For dumps with large task count, ps spends most its time in the
following stack:
task_to_context
task_to_pid
show_ps_data
show_ps
cmd_ps
exec_command
main_loop
captured_command_loop
catch_errors
captured_main
catch_errors
gdb_main_entry
gdb_main_loop
main
The above shows use of task_to_pid on each process. task_to_context is
O(N), thus ps is O(N^2).
Reduce task_to_context to O(N*log(N)) by using a binary search.
On a 1M task dump, this reduces ps time 45m => 17s.
Signed-off-by: Greg Thelen <gthelen(a)google.com>
---
defs.h | 2 ++
task.c | 64 ++++++++++++++++++++++++++++++++++++++++++++++++++++------
2 files changed, 60 insertions(+), 6 deletions(-)

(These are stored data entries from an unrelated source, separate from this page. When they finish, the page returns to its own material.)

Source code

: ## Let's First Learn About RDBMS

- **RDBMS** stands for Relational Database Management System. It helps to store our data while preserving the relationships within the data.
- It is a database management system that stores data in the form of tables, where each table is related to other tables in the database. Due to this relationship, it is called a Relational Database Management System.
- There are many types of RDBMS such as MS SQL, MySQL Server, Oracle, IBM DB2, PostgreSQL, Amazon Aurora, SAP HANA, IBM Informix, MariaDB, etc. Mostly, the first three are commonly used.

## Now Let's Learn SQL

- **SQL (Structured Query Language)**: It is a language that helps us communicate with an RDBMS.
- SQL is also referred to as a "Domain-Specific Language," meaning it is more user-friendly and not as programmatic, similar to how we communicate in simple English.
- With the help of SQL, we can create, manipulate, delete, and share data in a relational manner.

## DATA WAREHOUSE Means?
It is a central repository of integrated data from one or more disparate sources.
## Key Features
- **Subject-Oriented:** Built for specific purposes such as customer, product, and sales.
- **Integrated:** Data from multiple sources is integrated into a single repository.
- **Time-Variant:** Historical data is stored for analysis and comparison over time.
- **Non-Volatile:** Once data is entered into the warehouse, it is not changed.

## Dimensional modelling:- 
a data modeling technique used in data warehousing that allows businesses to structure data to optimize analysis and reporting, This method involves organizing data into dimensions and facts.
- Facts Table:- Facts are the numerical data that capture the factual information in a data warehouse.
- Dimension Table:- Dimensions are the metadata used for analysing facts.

diff --git a/defs.h b/defs.h
index 3a3b6f66573c..15346f01fd4e 100644
--- a/defs.h
+++ b/defs.h
@@ -811,6 +811,7 @@ struct tgid_context { /* tgid and task stored for each
task */
struct task_table { /* kernel/local task table data */
struct task_context *current;
struct task_context *context_array;
+ struct task_context **context_by_task; /* task_context sorted by task addr */
void (*refresh_task_table)(void);
ulong flags;
ulong task_start;
@@ -871,6 +872,7 @@ struct task_table { /* kernel/local task table
data */
#define START_TIME_NSECS (0x8000)
#define THREAD_INFO_IN_TASK (0x10000)
#define PID_RADIX_TREE (0x20000)
+#define INDEXED_CONTEXTS (0x40000)
#define TASK_SLUSH (20)
diff --git a/task.c b/task.c
index cddc1f5b651a..5ad77408530d 100644
--- a/task.c
+++ b/task.c
@@ -783,6 +783,10 @@ allocate_task_space(int cnt)
malloc(cnt * sizeof(struct task_context))))
error(FATAL, "cannot malloc context array (%d tasks)",
cnt);
+ if (!(tt->context_by_task = (struct task_context **)
+ malloc(cnt * sizeof(struct task_context*))))
+ error(FATAL, "cannot malloc context_by_task array (%d
tasks)",
+ cnt);
if (!(tt->tgid_array = (struct tgid_context *)
malloc(cnt * sizeof(struct tgid_context))))
error(FATAL, "cannot malloc tgid array (%d tasks)",
@@ -802,6 +806,13 @@ allocate_task_space(int cnt)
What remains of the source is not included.